With the rise to power by Napoleon after the upheavals of the French Terror, D'Astros' grandfather was appointed the Minister of Public Worship by him. In this capacity, he was called upon to become engaged in the formulation of the Concordat of 1801 between the French First Republic and the Holy See. In 1806 he was to be the main editor of the Imperial Catechism. In 1805 he was appointed the Vicar General of the Archbishop of Paris, Jean-Baptiste de Belloy, and after the latter's death in 1808 was appointed as Apostolic Administrator of the archdiocese by the pope, serving until the appointment of Jean-Sifrein Maury, who then named him his Vicar Capitular. In this capacity, D'Astros received the papal bull issued by Pope Pius VII (10 June 1809) excommunicating Napoleon. For this act, he was imprisoned from January 1811 at Vincennes until his release in 1814 under the Bourbon Restoration.

In October 1817, D'Astros was named the bishop of a proposed Diocese of Orange. The diocese was never created and instead he was briefly appointed the Bishop of Saint-Flour on 21 February 1820 but was transferred to be the Bishop of Bayonne the following May. For this office, he was finally consecrated a bishop on 9 July 1820 in Paris by Hyacinthe-Louis de Quélen, coadjutor archbishop of Paris. In 1830 he was promoted to head the Archdiocese of Toulouse. At the request of Louis Napoleon, Pope Pius IX made him a cardinal on 30 September 1850.

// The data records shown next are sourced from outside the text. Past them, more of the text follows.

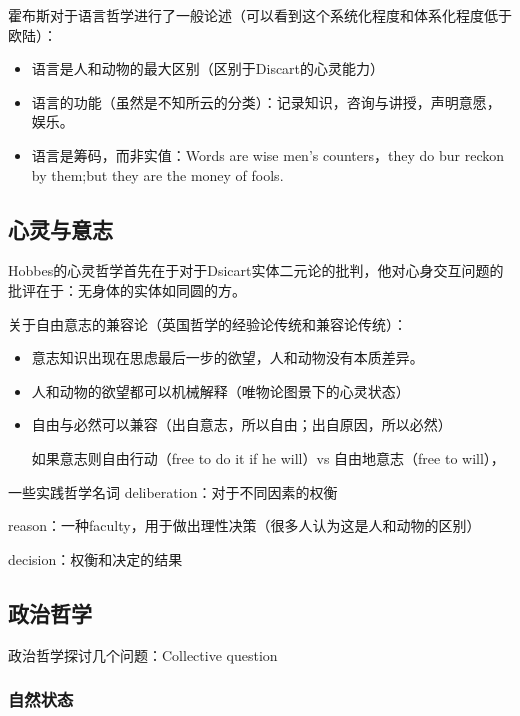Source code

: 霍布斯对于语言哲学进行了一般论述（可以看到这个系统化程度和体系化程度低于欧陆）：

\begin{itemize}
    \item 语言是人和动物的最大区别（区别于Discart的心灵能力）
    \item 语言的功能（虽然是不知所云的分类）：记录知识，咨询与讲授，声明意愿，娱乐。
    \item 语言是筹码，而非实值：Words are wise men’s counters，they do bur reckon by them;but they are the money of fools. 
\end{itemize}

\subsection{心灵与意志}

Hobbes的心灵哲学首先在于对于Dsicart实体二元论的批判，他对心身交互问题的批评在于：无身体的实体如同圆的方。

关于自由意志的兼容论（英国哲学的经验论传统和兼容论传统）：

\begin{itemize}
    \item 意志知识出现在思虑最后一步的欲望，人和动物没有本质差异。
    \item 人和动物的欲望都可以机械解释（唯物论图景下的心灵状态）
    \item 自由与必然可以兼容（出自意志，所以自由；出自原因，所以必然）
    
    如果意志则自由行动（free to do it if he will）vs 自由地意志（free to will），
\end{itemize}

\begin{fancybox}{一些实践哲学名词}
    deliberation：对于不同因素的权衡
    
    reason：一种faculty，用于做出理性决策（很多人认为这是人和动物的区别）

    decision：权衡和决定的结果
\end{fancybox}

\subsection{政治哲学}

政治哲学探讨几个问题：Collective question 

\subsubsection{自然状态}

D'Astros, however, died a year later, on 29 September 1851, without having formally received the red hat of this office, or being assigned a titular church in Rome. He was buried in his cathedral a week later.

==Writings==
D'Astros wrote a noted polemic in defense of the Catholic faith in the face of tensions with the Protestant community of France: La vérité catholique démontrée; ou, Lettre aux Protestants d'Orthez (2 v. 8°, Toulouse, 1833). He was one of the earliest opponents of the liberal priest, Félicité de La Mennais, against whom he wrote Censure de divers écrits de La Mennais et de ses disciples per plusieurs évêques de France, et Lettres des mêmes évêques au souverain pontife, Grégoire XVI, etc. (Toulouse, 1835).